Would you retype the entries from the first line to the line bearing "Пропагандоны сразу, как", both included, leaving out every picture?

##### Data provided #####

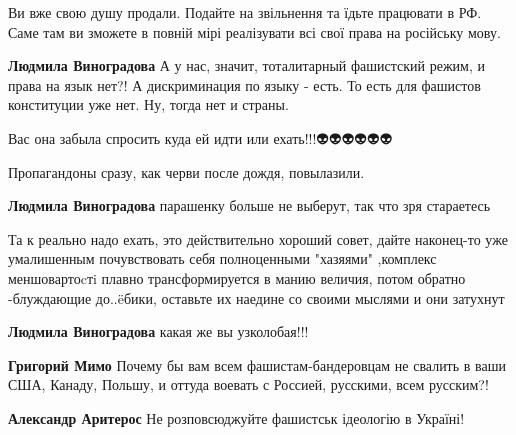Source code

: \begin{itemize}
Ви вже свою душу продали. Подайте на звільнення та їдьте працювати в РФ. Саме
там ви зможете в повній мірі реалізувати всі свої права на російську мову.

\begin{itemize}

\textbf{Людмила Виноградова} А у нас, значит, тоталитарный фашистский режим, и
права на язык нет?! А дискриминация по языку - есть. То есть для фашистов
конституции уже нет. Ну, тогда нет и страны.


Вас она забыла спросить куда ей идти или ехать!!!👽👽👽👽👽👽


Пропагандоны сразу, как черви после дождя, повылазили.


\textbf{Людмила Виноградова} парашенку больше не выберут, так что зря стараетесь


Та к реально надо ехать, это действительно хороший совет, дайте наконец-то уже умалишенным почувствовать себя полноценными "хазяями" ,комплекс меншовартоcтi плавно трансформируется в манию величия, потом обратно -блуждающие до..ëбики, оставьте их наедине со своими мыслями и они затухнут


\textbf{Людмила Виноградова} какая же вы узколобая!!!


\textbf{Григорий Мимо} Почему бы вам всем фашистам-бандеровцам не свалить в ваши США, Канаду, Польшу, и оттуда воевать с Россией, русскими, всем русским?!


\textbf{Александр Аритерос} Не розповсюджуйте фашистськ ідеологію в Україні!


\end{itemize}
\end{itemize}
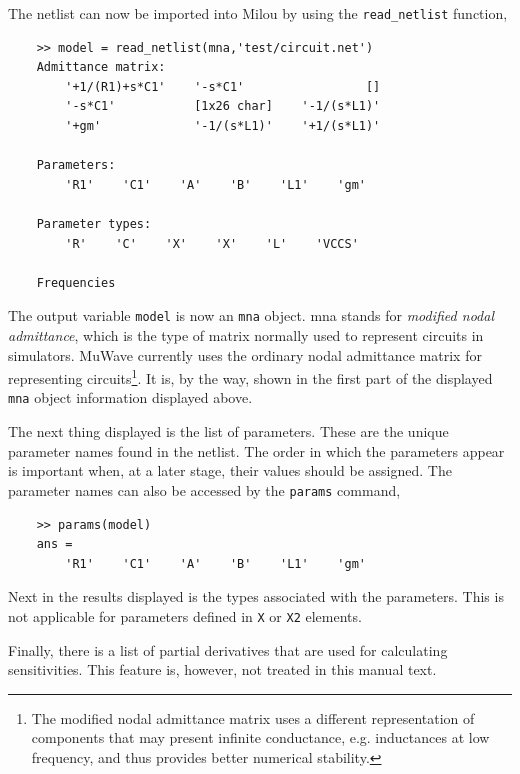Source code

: The netlist can now be imported into Milou by using the
\verb"read_netlist" function,
\begin{small}
\begin{verbatim}
    >> model = read_netlist(mna,'test/circuit.net')
    Admittance matrix:
        '+1/(R1)+s*C1'    '-s*C1'                 []
        '-s*C1'           [1x26 char]    '-1/(s*L1)'
        '+gm'             '-1/(s*L1)'    '+1/(s*L1)'

    Parameters:
        'R1'    'C1'    'A'    'B'    'L1'    'gm'

    Parameter types:
        'R'    'C'    'X'    'X'    'L'    'VCCS'

    Frequencies
\end{verbatim}
\end{small}

The output variable \verb"model" is now an \verb"mna" object. mna
stands for \emph{modified nodal admittance}, which is the type of
matrix normally used to represent circuits in simulators. MuWave
currently uses the ordinary nodal admittance matrix for
representing circuits\footnote{The modified nodal admittance
matrix uses a different representation of components that may
present infinite conductance, e.g. inductances at low frequency,
and thus provides better numerical stability.}. It is, by the way,
shown in the first part of the displayed \verb"mna" object
information displayed above.

The next thing displayed is the list of parameters. These are the
unique parameter names found in the netlist. The order in which
the parameters appear is important when, at a later stage, their
values should be assigned. The parameter names can also be
accessed by the \verb"params" command,
\begin{small}
\begin{verbatim}
    >> params(model)
    ans =
        'R1'    'C1'    'A'    'B'    'L1'    'gm'
\end{verbatim}
\end{small}

Next in the results displayed is the types associated with the parameters.
This is not applicable for parameters defined in \verb"X" or
\verb"X2" elements.

Finally, there is a list of partial derivatives that are used for
calculating sensitivities. This feature is, however, not treated
in this manual text.

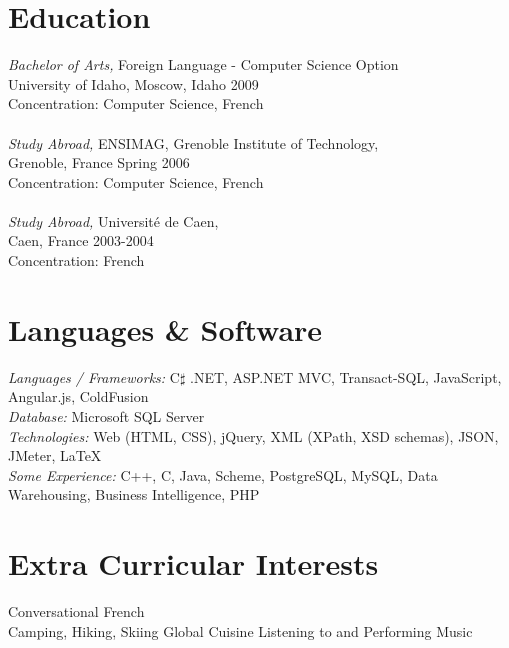 \documentclass[line,margin]{res}
\begin{document}
\begin{resume}
 
\section{Education} {\sl Bachelor of Arts,} Foreign Language - Computer Science Option\\
                University of Idaho, Moscow, Idaho
                2009 \\
                Concentration: Computer Science, French\\
		\\
		{\sl Study Abroad,} 
		ENSIMAG, Grenoble Institute of Technology, \\ Grenoble, France 
		Spring 2006 \\
		Concentration: Computer Science, French \\
		\\
		{\sl Study Abroad,} 
		Universit\'{e} de Caen, \\ Caen, France 
		2003-2004 \\
		Concentration: French
		
 
 
\section{Languages \& Software} {\sl Languages / Frameworks:} C\ensuremath{\sharp}  .NET, ASP.NET MVC, Transact-SQL, JavaScript, Angular.js, ColdFusion \\
				{\sl Database:} Microsoft SQL Server \\
				{\sl Technologies:} Web (HTML, CSS), jQuery, XML (XPath, XSD schemas), JSON, JMeter, \LaTeX \\
				{\sl Some Experience:} C++, C, Java, Scheme, PostgreSQL, MySQL, Data Warehousing, Business Intelligence, PHP \\ 

\section{Extra Curricular Interests}             
	    Conversational French \\
        Camping, Hiking, Skiing
        Global Cuisine
        Listening to and Performing Music

\end{resume}
\end{document}
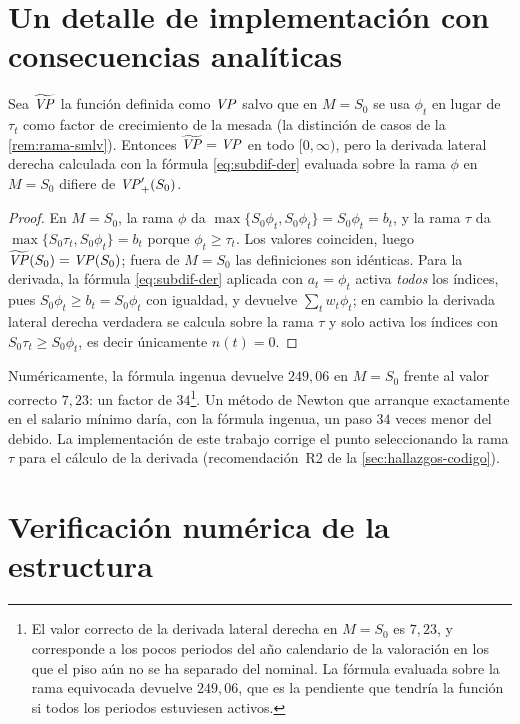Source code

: \section{Un detalle de implementación con consecuencias analíticas}

\begin{proposition}
\label{prop:continuidad-rama}
Sea $\widetilde{\mathit{VP}}$ la función definida como $\mathit{VP}$ salvo que en $M=S_0$ se usa
$\phi_t$ en lugar de $\tau_t$ como factor de crecimiento de la mesada (la
distinción de casos de la \cref{rem:rama-smlv}). Entonces
$\widetilde{\mathit{VP}}=\mathit{VP}$ en todo $[0,\infty)$, pero la derivada lateral derecha
calculada con la fórmula \cref{eq:subdif-der} evaluada sobre la rama $\phi$ en
$M=S_0$ difiere de $\mathit{VP}'_+(S_0)$.
\end{proposition}
\begin{proof}
En $M=S_0$, la rama $\phi$ da $\max\{S_0\phi_t,S_0\phi_t\}=S_0\phi_t=b_t$, y la
rama $\tau$ da $\max\{S_0\tau_t,S_0\phi_t\}=b_t$ porque $\phi_t\ge\tau_t$. Los
valores coinciden, luego $\widetilde{\mathit{VP}}(S_0)=\mathit{VP}(S_0)$; fuera de $M=S_0$ las
definiciones son idénticas. Para la derivada, la fórmula \cref{eq:subdif-der}
aplicada con $a_t=\phi_t$ activa \emph{todos} los índices, pues
$S_0\phi_t\ge b_t=S_0\phi_t$ con igualdad, y devuelve $\sum_tw_t\phi_t$; en cambio
la derivada lateral derecha verdadera se calcula sobre la rama $\tau$ y solo
activa los índices con $S_0\tau_t\ge S_0\phi_t$, es decir únicamente $n(t)=0$.
\end{proof}

Numéricamente, la fórmula ingenua devuelve $249{,}06$ en $M=S_0$ frente al valor
correcto $7{,}23$: un factor de $34$\footnote{El valor correcto de la derivada lateral derecha en $M=S_0$ es $7{,}23$, y corresponde a los pocos periodos del año calendario de la valoración en los que el piso aún no se ha separado del nominal. La fórmula evaluada sobre la rama equivocada devuelve $249{,}06$, que es la pendiente que tendría la función si todos los periodos estuviesen activos.}. Un método de Newton que arranque exactamente
en el salario mínimo daría, con la fórmula ingenua, un paso $34$ veces menor del
debido. La implementación de este trabajo corrige el punto seleccionando la rama
$\tau$ para el cálculo de la derivada (recomendación~R2 de la
\cref{sec:hallazgos-codigo}).

\section{Verificación numérica de la estructura}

#####

» The answer
Source code

: \begin{itemize}
Ви вже свою душу продали. Подайте на звільнення та їдьте працювати в РФ. Саме
там ви зможете в повній мірі реалізувати всі свої права на російську мову.

\begin{itemize}

\textbf{Людмила Виноградова} А у нас, значит, тоталитарный фашистский режим, и
права на язык нет?! А дискриминация по языку - есть. То есть для фашистов
конституции уже нет. Ну, тогда нет и страны.


Вас она забыла спросить куда ей идти или ехать!!!👽👽👽👽👽👽


Пропагандоны сразу, как черви после дождя, повылазили.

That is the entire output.